What is required
For the entries below, report every line that includes the word "hosting".

Exercise materials
───
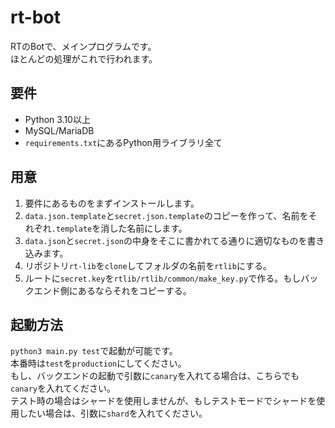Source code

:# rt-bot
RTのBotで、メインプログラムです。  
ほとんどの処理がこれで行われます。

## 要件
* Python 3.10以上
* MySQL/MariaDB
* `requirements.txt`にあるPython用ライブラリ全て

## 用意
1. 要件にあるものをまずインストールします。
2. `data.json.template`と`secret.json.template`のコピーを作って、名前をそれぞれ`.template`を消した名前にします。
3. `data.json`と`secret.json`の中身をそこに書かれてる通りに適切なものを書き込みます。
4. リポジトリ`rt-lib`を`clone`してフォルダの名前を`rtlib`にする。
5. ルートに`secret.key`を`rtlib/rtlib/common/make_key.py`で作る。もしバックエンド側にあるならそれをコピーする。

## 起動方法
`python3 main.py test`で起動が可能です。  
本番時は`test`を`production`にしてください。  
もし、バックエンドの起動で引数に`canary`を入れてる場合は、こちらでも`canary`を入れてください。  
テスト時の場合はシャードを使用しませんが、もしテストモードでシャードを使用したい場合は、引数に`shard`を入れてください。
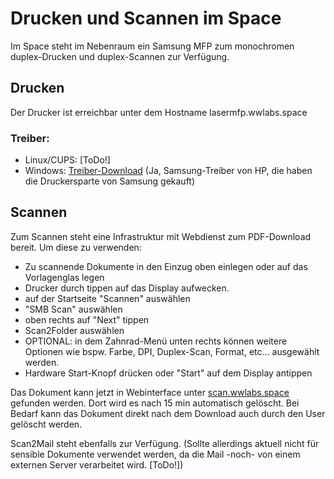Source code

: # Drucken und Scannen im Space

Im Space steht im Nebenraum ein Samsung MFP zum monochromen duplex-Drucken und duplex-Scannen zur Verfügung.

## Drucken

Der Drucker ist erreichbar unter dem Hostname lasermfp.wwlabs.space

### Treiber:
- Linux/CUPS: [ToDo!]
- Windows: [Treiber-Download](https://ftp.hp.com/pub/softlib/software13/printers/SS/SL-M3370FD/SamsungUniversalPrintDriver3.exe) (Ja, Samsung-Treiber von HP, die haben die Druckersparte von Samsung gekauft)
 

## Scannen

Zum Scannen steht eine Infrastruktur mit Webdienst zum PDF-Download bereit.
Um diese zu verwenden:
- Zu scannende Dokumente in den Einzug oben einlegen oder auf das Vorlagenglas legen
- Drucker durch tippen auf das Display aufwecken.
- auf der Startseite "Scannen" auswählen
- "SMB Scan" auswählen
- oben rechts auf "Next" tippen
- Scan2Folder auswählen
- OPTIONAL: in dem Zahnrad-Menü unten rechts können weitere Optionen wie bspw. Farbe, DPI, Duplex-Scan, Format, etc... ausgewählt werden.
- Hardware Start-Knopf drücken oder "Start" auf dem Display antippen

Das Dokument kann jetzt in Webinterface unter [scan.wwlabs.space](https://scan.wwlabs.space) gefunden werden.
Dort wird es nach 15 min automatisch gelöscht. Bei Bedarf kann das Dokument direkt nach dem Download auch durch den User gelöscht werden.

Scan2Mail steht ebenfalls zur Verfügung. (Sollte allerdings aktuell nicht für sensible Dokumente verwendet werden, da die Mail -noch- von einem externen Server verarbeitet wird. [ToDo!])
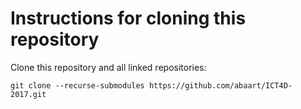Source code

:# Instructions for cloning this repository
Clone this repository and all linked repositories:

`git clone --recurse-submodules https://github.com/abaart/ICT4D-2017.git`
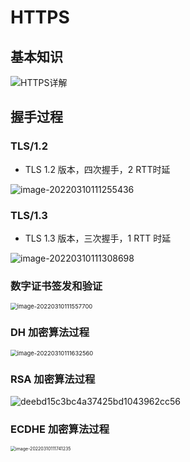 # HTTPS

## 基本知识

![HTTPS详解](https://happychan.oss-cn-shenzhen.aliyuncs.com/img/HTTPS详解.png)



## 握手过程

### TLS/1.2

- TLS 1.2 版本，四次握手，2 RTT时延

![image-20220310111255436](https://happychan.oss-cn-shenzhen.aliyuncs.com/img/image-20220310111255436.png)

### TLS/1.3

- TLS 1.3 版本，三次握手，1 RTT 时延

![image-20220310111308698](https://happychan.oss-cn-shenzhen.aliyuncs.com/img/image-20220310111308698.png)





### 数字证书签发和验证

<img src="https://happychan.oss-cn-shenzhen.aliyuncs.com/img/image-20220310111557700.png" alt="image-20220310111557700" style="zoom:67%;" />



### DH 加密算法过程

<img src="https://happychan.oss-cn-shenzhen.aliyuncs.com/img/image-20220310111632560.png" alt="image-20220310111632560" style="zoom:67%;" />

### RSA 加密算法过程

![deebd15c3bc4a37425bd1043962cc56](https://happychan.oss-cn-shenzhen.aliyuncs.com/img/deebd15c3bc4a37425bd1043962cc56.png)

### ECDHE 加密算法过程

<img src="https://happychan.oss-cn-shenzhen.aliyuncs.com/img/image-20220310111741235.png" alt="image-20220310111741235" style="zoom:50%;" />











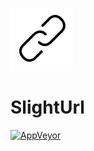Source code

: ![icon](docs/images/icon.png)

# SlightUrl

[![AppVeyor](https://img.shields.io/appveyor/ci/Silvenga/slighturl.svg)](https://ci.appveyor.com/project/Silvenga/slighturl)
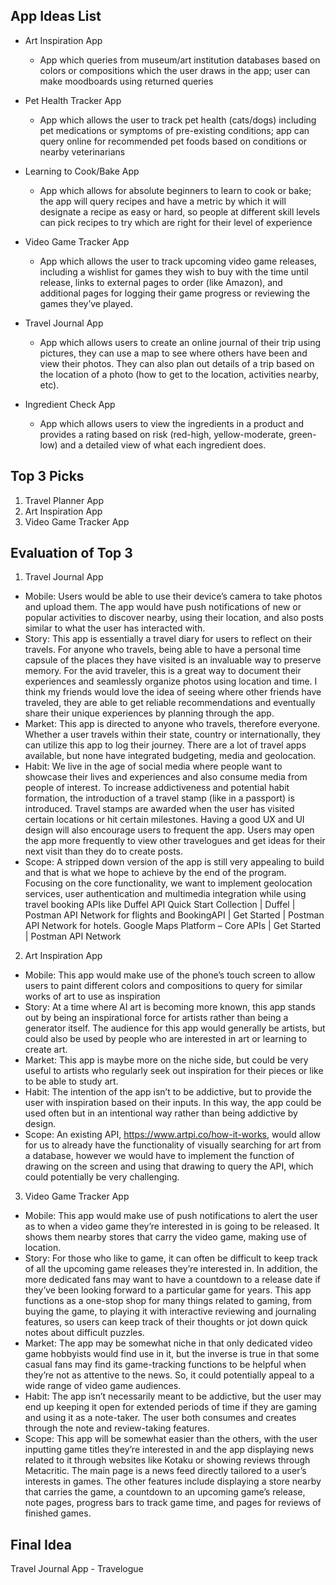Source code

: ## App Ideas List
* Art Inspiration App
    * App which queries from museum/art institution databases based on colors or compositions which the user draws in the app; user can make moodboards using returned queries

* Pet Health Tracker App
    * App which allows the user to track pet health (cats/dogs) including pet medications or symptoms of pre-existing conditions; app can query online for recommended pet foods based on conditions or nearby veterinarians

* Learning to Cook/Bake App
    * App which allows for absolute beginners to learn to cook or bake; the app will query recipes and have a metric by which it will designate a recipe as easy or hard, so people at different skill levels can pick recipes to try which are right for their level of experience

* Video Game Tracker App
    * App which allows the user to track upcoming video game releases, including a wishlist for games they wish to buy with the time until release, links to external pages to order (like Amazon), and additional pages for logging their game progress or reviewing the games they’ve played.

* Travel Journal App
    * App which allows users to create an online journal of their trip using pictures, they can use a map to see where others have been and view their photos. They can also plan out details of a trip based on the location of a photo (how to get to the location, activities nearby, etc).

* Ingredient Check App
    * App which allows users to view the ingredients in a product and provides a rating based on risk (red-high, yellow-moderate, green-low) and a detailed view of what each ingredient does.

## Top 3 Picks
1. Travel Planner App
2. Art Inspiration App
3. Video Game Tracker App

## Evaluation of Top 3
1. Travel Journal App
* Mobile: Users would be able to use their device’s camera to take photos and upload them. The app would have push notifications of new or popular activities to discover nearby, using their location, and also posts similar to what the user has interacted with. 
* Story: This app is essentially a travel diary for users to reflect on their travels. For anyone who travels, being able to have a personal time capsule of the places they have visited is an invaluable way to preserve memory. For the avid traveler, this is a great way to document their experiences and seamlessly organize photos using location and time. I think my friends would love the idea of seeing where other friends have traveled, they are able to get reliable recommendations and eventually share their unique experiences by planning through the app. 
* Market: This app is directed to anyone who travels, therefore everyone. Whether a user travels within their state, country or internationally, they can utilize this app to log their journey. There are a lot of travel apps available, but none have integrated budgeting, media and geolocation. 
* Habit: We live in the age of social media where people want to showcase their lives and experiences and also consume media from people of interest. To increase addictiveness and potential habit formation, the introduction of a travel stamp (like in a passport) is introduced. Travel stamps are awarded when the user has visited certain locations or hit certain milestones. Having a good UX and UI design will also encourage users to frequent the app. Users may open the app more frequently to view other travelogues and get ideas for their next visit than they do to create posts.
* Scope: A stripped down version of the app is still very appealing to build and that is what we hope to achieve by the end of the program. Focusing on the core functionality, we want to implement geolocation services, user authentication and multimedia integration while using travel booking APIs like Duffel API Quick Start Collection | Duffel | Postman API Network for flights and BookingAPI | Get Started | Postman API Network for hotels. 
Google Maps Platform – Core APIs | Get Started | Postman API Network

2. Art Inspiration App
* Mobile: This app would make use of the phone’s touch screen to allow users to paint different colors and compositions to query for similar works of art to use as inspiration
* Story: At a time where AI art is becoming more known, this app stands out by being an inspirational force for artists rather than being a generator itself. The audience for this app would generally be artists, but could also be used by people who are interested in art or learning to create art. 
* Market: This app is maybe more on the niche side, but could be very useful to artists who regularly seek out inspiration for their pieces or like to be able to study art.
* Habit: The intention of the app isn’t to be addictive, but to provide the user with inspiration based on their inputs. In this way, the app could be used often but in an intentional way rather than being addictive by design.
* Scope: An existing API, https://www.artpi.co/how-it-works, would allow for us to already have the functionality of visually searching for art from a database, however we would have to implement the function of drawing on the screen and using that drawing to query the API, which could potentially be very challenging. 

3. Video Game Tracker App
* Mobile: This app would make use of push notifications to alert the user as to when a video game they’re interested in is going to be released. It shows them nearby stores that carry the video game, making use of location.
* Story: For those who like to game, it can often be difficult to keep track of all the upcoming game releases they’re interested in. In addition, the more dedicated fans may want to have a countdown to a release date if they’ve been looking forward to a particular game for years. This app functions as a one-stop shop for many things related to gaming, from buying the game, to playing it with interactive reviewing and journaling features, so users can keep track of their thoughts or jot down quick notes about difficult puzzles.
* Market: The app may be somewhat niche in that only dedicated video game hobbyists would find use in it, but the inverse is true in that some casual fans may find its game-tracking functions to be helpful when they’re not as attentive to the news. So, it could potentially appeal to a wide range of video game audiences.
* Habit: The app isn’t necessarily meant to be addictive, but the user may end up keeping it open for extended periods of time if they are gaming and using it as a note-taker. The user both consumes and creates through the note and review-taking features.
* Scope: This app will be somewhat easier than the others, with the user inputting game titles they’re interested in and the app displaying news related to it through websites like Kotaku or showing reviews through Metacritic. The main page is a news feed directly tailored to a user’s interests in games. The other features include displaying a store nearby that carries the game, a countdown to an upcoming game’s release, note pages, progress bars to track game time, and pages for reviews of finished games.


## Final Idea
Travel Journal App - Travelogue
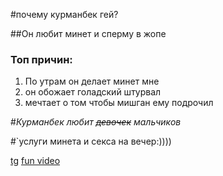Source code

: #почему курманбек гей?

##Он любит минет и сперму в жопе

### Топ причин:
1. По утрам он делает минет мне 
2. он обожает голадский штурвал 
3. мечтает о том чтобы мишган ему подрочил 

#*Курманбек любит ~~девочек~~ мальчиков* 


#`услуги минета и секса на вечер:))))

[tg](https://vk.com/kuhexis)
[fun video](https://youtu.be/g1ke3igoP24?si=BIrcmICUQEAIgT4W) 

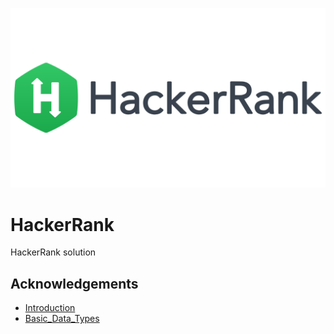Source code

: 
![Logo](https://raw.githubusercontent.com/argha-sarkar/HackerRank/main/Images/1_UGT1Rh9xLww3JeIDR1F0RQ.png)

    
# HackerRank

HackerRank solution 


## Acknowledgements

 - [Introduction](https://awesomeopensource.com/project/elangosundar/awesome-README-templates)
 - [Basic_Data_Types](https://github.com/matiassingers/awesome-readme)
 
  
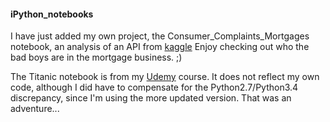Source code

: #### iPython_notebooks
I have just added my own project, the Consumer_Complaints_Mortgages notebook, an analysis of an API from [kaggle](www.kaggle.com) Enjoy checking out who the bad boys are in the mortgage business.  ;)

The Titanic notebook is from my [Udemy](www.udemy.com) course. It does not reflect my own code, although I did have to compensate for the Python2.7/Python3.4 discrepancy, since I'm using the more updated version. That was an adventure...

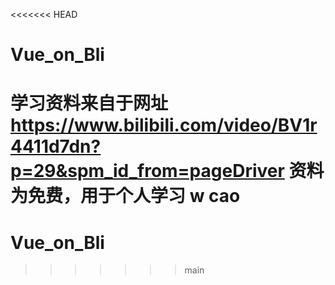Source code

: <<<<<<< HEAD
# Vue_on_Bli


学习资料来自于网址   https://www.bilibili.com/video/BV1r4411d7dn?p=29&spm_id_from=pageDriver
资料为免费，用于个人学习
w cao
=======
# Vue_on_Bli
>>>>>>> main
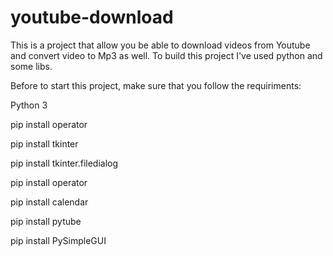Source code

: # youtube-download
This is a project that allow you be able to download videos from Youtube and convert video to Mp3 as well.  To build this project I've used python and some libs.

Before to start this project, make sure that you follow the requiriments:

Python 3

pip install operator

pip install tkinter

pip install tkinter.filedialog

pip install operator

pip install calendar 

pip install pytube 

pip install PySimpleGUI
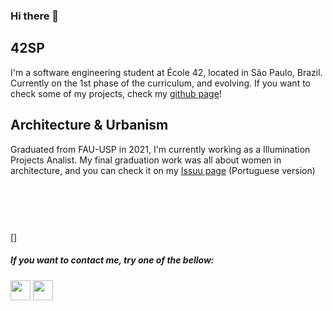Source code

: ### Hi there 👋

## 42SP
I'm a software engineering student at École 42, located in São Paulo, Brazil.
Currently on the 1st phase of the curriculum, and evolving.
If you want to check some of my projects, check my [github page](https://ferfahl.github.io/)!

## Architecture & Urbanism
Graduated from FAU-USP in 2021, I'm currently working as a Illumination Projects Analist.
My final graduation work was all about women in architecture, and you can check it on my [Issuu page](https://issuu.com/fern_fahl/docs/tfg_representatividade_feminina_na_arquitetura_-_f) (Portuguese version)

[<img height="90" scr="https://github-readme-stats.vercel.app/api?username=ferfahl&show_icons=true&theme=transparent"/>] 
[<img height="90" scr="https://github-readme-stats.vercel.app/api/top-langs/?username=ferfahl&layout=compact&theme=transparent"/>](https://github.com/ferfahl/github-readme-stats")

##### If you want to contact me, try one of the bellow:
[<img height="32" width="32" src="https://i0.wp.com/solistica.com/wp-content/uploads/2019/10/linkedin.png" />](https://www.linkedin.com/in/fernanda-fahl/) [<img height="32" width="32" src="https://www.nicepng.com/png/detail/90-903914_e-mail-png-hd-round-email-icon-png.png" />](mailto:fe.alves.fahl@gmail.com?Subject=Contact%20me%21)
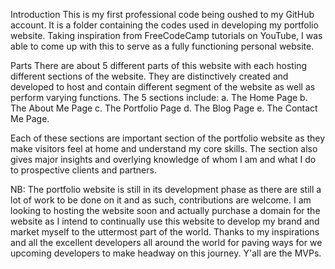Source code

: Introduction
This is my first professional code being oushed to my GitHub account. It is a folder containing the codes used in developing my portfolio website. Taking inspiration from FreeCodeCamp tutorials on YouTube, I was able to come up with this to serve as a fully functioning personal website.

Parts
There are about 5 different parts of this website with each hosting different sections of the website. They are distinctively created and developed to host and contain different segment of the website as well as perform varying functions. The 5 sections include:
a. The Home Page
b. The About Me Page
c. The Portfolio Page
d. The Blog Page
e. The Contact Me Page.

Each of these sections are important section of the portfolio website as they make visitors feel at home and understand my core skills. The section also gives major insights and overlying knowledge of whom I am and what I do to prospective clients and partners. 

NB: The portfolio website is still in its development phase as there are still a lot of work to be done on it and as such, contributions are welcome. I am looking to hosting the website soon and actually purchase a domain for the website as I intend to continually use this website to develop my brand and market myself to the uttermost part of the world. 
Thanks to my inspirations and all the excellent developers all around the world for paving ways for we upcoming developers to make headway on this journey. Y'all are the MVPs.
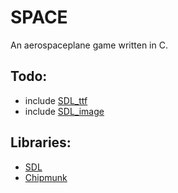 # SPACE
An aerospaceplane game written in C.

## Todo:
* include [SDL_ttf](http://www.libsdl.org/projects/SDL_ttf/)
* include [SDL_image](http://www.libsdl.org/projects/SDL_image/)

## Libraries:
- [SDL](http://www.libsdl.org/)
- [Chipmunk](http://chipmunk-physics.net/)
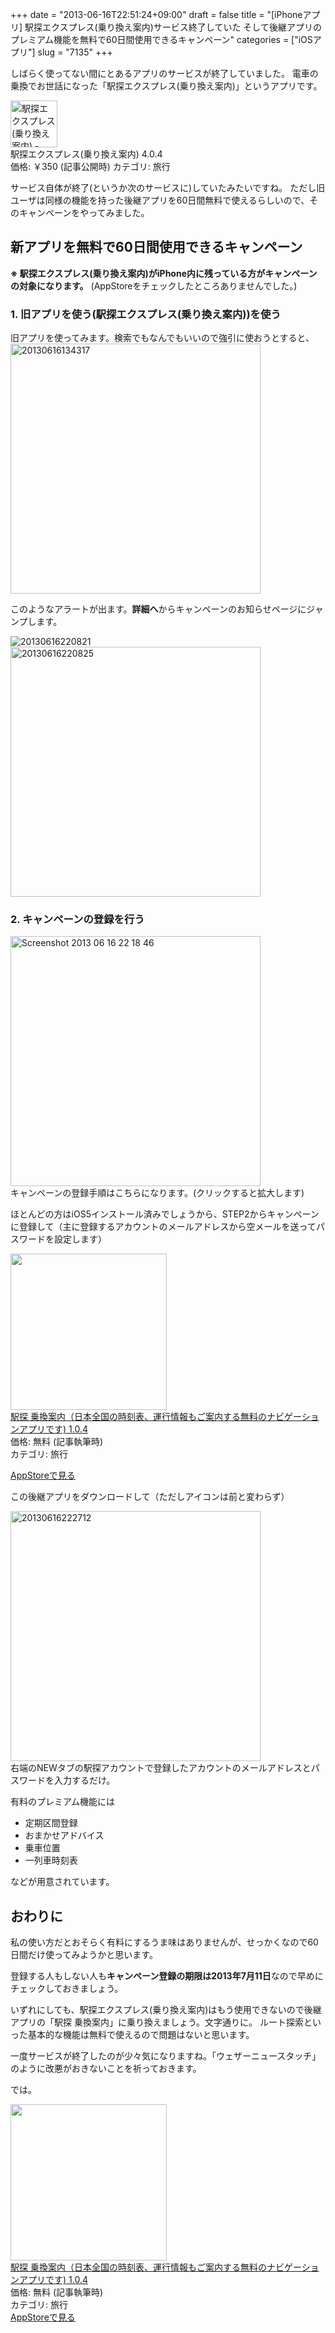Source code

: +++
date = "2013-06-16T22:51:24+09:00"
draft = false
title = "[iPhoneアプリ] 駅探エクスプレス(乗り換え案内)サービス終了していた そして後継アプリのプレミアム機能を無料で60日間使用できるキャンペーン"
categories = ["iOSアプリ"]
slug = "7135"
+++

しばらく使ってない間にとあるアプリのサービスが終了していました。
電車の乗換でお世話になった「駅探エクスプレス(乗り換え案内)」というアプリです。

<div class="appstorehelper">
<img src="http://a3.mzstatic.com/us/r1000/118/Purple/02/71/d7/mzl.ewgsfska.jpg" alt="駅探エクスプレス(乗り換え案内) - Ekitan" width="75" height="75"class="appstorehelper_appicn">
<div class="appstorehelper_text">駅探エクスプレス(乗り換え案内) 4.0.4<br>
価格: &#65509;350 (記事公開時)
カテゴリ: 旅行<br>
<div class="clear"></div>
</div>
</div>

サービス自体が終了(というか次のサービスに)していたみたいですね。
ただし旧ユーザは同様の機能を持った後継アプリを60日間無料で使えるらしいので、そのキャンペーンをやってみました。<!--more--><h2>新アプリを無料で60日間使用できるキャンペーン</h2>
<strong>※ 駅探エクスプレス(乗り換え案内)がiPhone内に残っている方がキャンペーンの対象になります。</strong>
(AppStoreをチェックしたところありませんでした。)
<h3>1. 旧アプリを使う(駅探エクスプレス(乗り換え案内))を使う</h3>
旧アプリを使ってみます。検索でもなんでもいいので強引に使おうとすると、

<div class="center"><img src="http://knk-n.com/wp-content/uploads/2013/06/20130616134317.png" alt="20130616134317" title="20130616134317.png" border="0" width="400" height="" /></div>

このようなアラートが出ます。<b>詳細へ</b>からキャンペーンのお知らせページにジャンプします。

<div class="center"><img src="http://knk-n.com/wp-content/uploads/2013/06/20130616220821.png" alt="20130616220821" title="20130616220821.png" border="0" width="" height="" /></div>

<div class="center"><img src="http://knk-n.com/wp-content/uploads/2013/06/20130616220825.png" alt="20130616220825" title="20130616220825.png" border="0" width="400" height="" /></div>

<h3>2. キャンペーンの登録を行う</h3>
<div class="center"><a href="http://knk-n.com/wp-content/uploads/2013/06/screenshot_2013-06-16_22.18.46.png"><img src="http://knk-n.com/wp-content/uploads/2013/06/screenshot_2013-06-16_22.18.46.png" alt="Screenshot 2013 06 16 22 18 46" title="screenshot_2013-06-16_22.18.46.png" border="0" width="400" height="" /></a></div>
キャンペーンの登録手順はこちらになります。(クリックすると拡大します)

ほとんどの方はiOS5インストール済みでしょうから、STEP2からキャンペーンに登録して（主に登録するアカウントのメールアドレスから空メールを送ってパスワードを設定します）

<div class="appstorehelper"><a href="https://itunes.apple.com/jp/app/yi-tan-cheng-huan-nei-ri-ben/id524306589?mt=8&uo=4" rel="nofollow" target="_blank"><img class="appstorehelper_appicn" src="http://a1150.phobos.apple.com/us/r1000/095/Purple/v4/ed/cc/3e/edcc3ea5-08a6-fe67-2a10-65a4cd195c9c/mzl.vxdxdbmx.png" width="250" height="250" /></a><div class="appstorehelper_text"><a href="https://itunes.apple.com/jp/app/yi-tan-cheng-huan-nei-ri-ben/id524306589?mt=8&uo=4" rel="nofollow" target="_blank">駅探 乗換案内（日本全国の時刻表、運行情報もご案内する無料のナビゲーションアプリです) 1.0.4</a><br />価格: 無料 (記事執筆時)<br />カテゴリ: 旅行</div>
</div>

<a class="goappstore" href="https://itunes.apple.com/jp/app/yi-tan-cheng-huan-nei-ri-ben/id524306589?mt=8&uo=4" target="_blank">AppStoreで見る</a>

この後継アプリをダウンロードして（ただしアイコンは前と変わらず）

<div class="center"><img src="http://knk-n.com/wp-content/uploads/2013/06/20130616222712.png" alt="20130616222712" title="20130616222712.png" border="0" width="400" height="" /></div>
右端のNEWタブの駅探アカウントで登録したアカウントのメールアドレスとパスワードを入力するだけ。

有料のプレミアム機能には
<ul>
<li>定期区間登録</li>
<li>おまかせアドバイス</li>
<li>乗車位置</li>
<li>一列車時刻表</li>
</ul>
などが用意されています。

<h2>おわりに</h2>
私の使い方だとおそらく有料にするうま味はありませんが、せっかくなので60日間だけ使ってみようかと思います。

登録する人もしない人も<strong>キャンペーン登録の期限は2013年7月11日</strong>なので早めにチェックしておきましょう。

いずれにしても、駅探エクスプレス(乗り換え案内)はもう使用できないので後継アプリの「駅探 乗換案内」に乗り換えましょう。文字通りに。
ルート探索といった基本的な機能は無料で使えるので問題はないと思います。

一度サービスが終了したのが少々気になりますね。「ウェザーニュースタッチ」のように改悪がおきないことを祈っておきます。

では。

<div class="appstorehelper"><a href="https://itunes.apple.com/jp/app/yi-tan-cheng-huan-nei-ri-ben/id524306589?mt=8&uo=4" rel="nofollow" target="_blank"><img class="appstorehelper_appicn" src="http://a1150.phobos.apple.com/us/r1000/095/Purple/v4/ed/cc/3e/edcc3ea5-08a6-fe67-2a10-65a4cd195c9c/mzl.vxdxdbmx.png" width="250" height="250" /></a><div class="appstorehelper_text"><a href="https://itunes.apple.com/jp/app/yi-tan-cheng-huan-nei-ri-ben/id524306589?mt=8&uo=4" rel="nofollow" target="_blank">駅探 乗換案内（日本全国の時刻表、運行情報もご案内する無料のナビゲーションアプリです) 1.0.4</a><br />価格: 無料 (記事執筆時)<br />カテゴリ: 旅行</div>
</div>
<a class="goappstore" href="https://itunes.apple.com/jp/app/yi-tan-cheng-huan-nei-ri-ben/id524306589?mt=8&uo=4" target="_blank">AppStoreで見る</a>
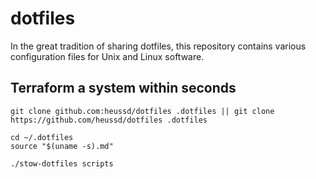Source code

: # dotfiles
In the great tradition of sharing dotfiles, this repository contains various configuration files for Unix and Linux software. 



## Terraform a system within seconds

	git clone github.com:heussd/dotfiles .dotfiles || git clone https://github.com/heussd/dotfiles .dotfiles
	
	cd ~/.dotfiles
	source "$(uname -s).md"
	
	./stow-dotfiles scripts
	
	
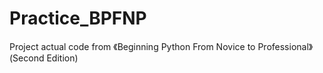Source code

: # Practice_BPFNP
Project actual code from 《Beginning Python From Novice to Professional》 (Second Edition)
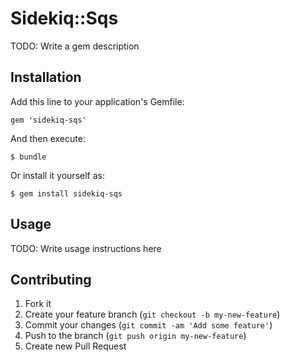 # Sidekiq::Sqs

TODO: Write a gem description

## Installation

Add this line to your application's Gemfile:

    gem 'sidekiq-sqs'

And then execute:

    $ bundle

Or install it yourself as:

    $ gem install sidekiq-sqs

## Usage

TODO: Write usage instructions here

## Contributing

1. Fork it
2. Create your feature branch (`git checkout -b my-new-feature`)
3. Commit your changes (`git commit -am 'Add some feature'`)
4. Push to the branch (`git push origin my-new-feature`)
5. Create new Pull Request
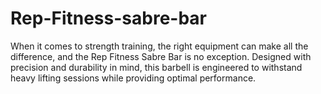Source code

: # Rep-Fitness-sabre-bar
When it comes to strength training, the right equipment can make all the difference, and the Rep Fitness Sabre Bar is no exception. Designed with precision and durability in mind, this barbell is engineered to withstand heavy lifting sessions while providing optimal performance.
───
Written solution
There are about 5 different parts of this website with each hosting different sections of the website. They are distinctively created and developed to host and contain different segment of the website as well as perform varying functions. The 5 sections include:
NB: The portfolio website is still in its development phase as there are still a lot of work to be done on it and as such, contributions are welcome. I am looking to hosting the website soon and actually purchase a domain for the website as I intend to continually use this website to develop my brand and market myself to the uttermost part of the world. 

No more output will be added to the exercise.